Gümüş, kapı önünde durmuş, anahtarla kilidi kurcalıyordu. Sebepsizce bu eve geldiği ilk günü anımsadı. Belki de nedeni, çocukluğundan anımsadığı ilk anı olmasıydı. Öncesini çok fazla anımsamıyordu, yakın zamana kadar. Kırık dökük birkaç görüntü vardı ancak anlamlandıracak kadar birleştiremiyordu. En net anımsadığı şey, şu an uğraştığı kapıdan içeri girişleriydi.

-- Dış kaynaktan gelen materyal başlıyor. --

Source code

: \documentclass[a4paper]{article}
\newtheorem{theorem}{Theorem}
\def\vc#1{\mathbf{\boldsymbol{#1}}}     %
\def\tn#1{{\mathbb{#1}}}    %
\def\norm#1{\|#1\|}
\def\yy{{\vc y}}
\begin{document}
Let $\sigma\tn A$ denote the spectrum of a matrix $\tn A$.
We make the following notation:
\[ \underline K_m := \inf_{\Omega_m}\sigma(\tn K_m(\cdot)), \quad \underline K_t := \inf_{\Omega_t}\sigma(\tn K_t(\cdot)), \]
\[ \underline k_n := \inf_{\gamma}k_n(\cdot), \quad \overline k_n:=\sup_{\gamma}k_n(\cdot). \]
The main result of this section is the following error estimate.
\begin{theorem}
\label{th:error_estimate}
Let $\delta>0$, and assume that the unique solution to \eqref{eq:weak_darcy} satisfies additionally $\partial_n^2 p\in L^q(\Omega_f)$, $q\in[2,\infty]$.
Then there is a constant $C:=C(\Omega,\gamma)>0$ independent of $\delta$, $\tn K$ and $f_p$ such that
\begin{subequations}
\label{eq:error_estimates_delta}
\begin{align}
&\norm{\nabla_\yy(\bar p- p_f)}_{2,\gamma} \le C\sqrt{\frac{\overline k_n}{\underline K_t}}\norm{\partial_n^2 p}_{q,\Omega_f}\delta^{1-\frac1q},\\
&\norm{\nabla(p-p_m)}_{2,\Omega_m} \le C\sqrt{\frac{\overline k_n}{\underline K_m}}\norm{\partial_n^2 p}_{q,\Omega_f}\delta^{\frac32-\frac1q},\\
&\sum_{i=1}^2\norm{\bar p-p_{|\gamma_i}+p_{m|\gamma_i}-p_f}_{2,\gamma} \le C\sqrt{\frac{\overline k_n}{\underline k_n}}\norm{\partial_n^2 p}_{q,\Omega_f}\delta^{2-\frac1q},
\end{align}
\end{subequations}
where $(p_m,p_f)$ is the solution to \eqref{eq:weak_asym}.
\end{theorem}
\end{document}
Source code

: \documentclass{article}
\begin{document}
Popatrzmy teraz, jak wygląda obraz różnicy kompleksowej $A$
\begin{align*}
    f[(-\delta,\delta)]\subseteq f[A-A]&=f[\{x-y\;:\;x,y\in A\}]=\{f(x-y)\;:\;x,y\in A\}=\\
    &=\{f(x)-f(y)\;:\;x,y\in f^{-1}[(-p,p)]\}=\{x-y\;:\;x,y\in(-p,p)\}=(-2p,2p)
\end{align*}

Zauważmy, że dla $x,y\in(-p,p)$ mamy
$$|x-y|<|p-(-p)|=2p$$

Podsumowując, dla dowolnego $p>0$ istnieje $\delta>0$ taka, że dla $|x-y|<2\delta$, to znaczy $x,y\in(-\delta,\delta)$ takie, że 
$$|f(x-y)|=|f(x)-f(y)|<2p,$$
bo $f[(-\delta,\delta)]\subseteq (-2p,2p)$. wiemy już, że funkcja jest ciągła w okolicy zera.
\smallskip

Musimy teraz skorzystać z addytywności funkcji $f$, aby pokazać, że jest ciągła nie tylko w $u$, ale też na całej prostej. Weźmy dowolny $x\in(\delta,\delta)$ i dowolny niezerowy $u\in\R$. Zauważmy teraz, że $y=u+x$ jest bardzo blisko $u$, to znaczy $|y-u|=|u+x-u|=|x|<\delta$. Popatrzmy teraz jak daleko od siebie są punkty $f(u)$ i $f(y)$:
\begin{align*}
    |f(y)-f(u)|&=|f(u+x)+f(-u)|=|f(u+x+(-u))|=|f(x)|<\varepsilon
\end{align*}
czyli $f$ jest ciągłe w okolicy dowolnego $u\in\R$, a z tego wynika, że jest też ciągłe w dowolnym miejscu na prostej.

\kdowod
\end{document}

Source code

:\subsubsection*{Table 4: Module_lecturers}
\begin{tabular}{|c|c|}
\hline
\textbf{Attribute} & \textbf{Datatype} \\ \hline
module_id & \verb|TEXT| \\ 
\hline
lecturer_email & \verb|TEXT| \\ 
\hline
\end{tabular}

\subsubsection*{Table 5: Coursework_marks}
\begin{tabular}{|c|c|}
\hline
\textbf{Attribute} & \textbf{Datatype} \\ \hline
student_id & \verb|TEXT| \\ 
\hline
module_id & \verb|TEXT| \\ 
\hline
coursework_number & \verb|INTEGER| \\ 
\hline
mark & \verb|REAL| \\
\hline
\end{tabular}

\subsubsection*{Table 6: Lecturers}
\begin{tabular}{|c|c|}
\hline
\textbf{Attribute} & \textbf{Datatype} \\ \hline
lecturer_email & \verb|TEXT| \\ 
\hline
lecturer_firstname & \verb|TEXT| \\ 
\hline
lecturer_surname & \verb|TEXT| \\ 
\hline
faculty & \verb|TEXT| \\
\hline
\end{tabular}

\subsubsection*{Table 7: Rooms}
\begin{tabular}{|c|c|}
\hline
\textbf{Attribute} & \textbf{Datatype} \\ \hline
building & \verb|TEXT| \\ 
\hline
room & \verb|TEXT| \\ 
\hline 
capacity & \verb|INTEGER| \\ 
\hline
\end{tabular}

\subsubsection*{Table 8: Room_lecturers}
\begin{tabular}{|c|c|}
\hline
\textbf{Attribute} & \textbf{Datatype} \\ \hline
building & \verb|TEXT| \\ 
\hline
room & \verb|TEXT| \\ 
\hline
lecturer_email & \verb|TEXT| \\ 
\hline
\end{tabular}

Murat Bey ve eşi Gamze, onu yurttan aldıklarında dört yaşındaydı. Sarı saçları artık beline kadar uzanıyordu ve yaşıtlarının arasında göze çarpan bir sevimliliği vardı. Hepsinden daha büyük gibi gözüküyordu. Uzun değildi, sadece bebeklik kilolarından çarçabuk kurtulmuş, çocuksu daha zarif bir vücuda kavuşmuştu. O zamanlar, onu seçme sebeplerinin bu olduğunu bilmiyordu. Eve her zaman yakalanmadan girmeyi başarırdı. Her seferinde yüreği ağzına gelse de odasına sessizce geçmek hiç bu kadar zor olmamıştı. Kapıda duran güvenliği atlatmak için on dakika kadar beklemiş, adam bir türlü gitmeyince duvara tırmanmak zorunda kalmıştı. Duvardan inemediği için atlamış, poposunu kırmakla yüzleşmiş, hepsinin üstüne penceresini açmadığını fark etmişti. Kapıdan içeri girdiğinde ise Murat Bey onu yakalamış, sorguya çekmeye başlamıştı. “Hepsi de bizi oyalayan o sarhoş herif yüzündendi.” diye düşünmüştü. Bahri’den kurtulmaları zaman almıştı. Bahri, pantolon ile ilgili lafından sonra hepten atarlanmış, onu sürüklemeye kalkmıştı. Gümüş, “İyi ki yanımda Ayşe vardı, o olmasaydı ne yapardım bilmiyorum!” diye mırıldandı o anları düşününce. Sarhoşlardan nefret ediyordu. Neden bilincini kaybetmek, beyin hücrelerine ve kendilerine zarar vermek için bu kadar uğraştıklarını anlamıyordu. Anlamayacaktı da... Bildiği tek şey, sarhoşların dengesiz ve aptalca şeyler yapan insanlar olduğuydu.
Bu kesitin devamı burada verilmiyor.